Not when the New York Yankees are playing at a .688 pace. Not when the Red Sox have a payroll of $238 million, easily the highest in MLB and when they—not the Steinbrenner Yankees—are the team with the storebought free agents (David Price, J.D. Martinez). If you’re going to shell out that kind of dough and pass the burden onto the local fan base, then you better win—and by win, we’re not talking about being among the last 10 teams in a league of 30. Something bigger than that.
In the aggregate the Red Sox do everything well—hit for power, hit for average, hit the ball in the gap or off the Green Monster for doubles, get starting pitching and get relief pitching.
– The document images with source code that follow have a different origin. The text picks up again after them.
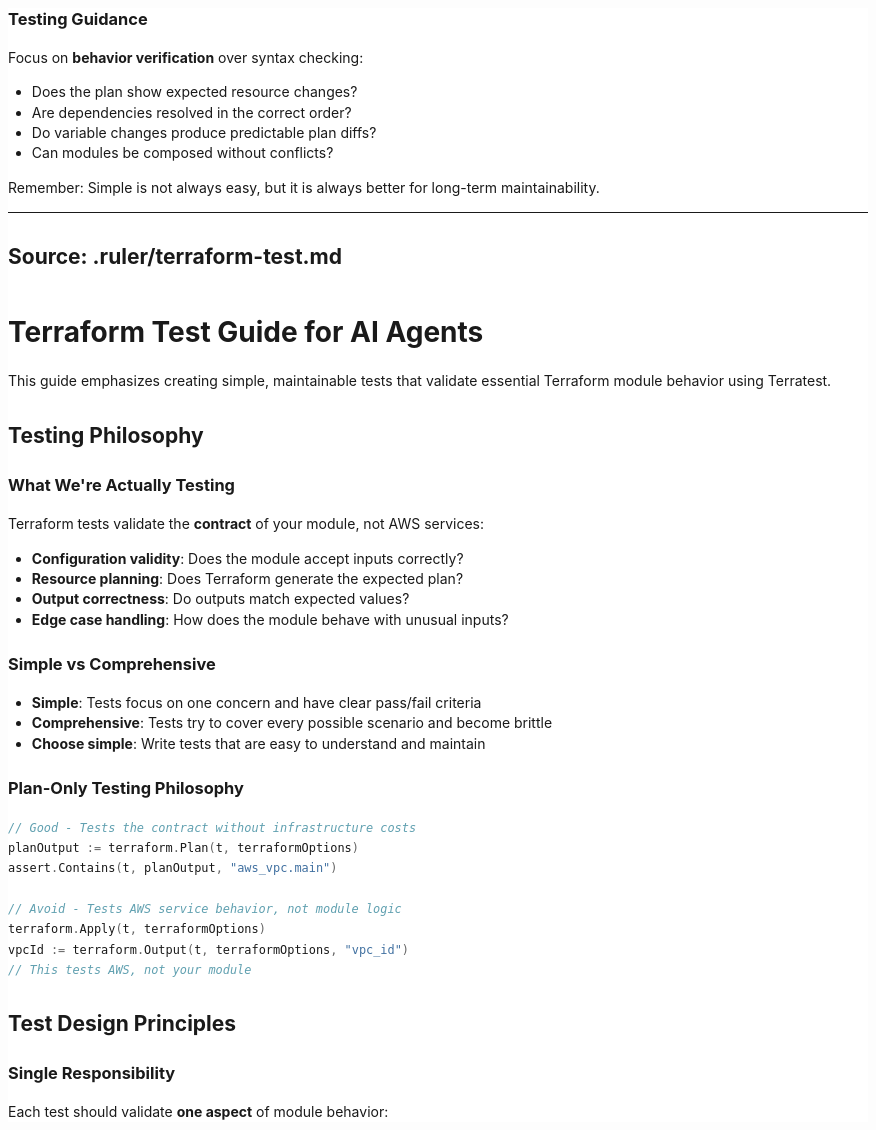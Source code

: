 ### Testing Guidance
Focus on **behavior verification** over syntax checking:
- Does the plan show expected resource changes?
- Are dependencies resolved in the correct order?
- Do variable changes produce predictable plan diffs?
- Can modules be composed without conflicts?

Remember: Simple is not always easy, but it is always better for long-term maintainability.

---
Source: .ruler/terraform-test.md
---
# Terraform Test Guide for AI Agents

This guide emphasizes creating simple, maintainable tests that validate essential Terraform module behavior using Terratest.

## Testing Philosophy

### What We're Actually Testing
Terraform tests validate the **contract** of your module, not AWS services:
- **Configuration validity**: Does the module accept inputs correctly?
- **Resource planning**: Does Terraform generate the expected plan?
- **Output correctness**: Do outputs match expected values?
- **Edge case handling**: How does the module behave with unusual inputs?

### Simple vs Comprehensive
- **Simple**: Tests focus on one concern and have clear pass/fail criteria
- **Comprehensive**: Tests try to cover every possible scenario and become brittle
- **Choose simple**: Write tests that are easy to understand and maintain

### Plan-Only Testing Philosophy
```go
// Good - Tests the contract without infrastructure costs
planOutput := terraform.Plan(t, terraformOptions)
assert.Contains(t, planOutput, "aws_vpc.main")

// Avoid - Tests AWS service behavior, not module logic
terraform.Apply(t, terraformOptions)
vpcId := terraform.Output(t, terraformOptions, "vpc_id")
// This tests AWS, not your module
```

## Test Design Principles

### Single Responsibility
Each test should validate **one aspect** of module behavior:
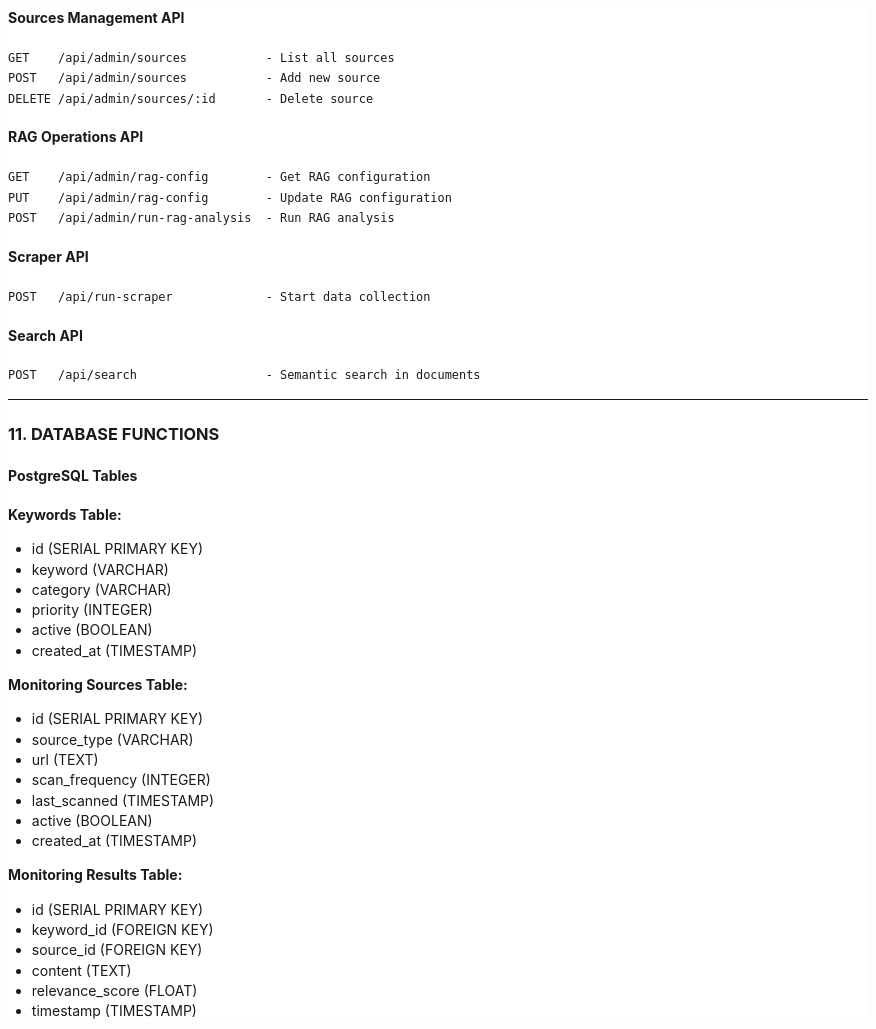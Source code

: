 #### Sources Management API
```
GET    /api/admin/sources           - List all sources
POST   /api/admin/sources           - Add new source
DELETE /api/admin/sources/:id       - Delete source
```

#### RAG Operations API
```
GET    /api/admin/rag-config        - Get RAG configuration
PUT    /api/admin/rag-config        - Update RAG configuration
POST   /api/admin/run-rag-analysis  - Run RAG analysis
```

#### Scraper API
```
POST   /api/run-scraper             - Start data collection
```

#### Search API
```
POST   /api/search                  - Semantic search in documents
```

---

### 11. DATABASE FUNCTIONS

#### PostgreSQL Tables
**Keywords Table:**
- id (SERIAL PRIMARY KEY)
- keyword (VARCHAR)
- category (VARCHAR)
- priority (INTEGER)
- active (BOOLEAN)
- created_at (TIMESTAMP)

**Monitoring Sources Table:**
- id (SERIAL PRIMARY KEY)
- source_type (VARCHAR)
- url (TEXT)
- scan_frequency (INTEGER)
- last_scanned (TIMESTAMP)
- active (BOOLEAN)
- created_at (TIMESTAMP)

**Monitoring Results Table:**
- id (SERIAL PRIMARY KEY)
- keyword_id (FOREIGN KEY)
- source_id (FOREIGN KEY)
- content (TEXT)
- relevance_score (FLOAT)
- timestamp (TIMESTAMP)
The one fly in the ointment is that they only rank seventh in the American League in talking walks. One of the key summer questions will be if that rank will improve as pitchers get increasingly gun-shy about challenging hitters—or if it portends a summer hitting slump that could prove costly.
Starting pitching is the core Boston strength, and—as of now anyway, the biggest advantage they have on New York. Chris Sale is having another vintage year, with a 2.75 ERA in 15 starts. Rick Porcello, Price and Eduardo Rodriguez are all steady-as-she-goes, with ERAs in the high 3s. Even with Drew Pomeranz enduring a rough year marred by injuries, the Red Sox are welcoming back knuckleballer Steven Wright, who’s made a couple starts and has a ERA of 1.21.
In the bullpen, Craig Kimbrel is his usual lights-out self, with 22 saves in 24 chances. Matt Barnes and Joe Kelly are consistent setup men with ERAs in the 2s.
None of these pitchers are performing over their heads and Price and Porcello are both capable of finding an even higher level—as Price demonstrated last night, when he outdueled Felix Hernandez in a 2-1 win at Seattle. If the Red Sox are able to create some space between themselves and the Yankees, it will be driven by the rotation’s Big Three.
If Boston loses ground, it’s easy to see bullpen depth as being the reason why. Barnes slipped in the second half of last season. The Red Sox were counting on hard-throwing righty Carson Smith to be a key piece of the pen, but Smith’s young career continues to be derailed by injuries.
On paper, the Red Sox are the best team in baseball, Martinez is having a big year in Fenway and rightfielder Mookie Betts would be the runaway winner in the MVP voting if the season ended today. They can look forward to getting Dustin Pedroia back at some point in the summer and even allowing the 34-year-old second baseman is on his last legs, that kind of veteran presence is invaluable in a high-octane race like this year’s AL East battle.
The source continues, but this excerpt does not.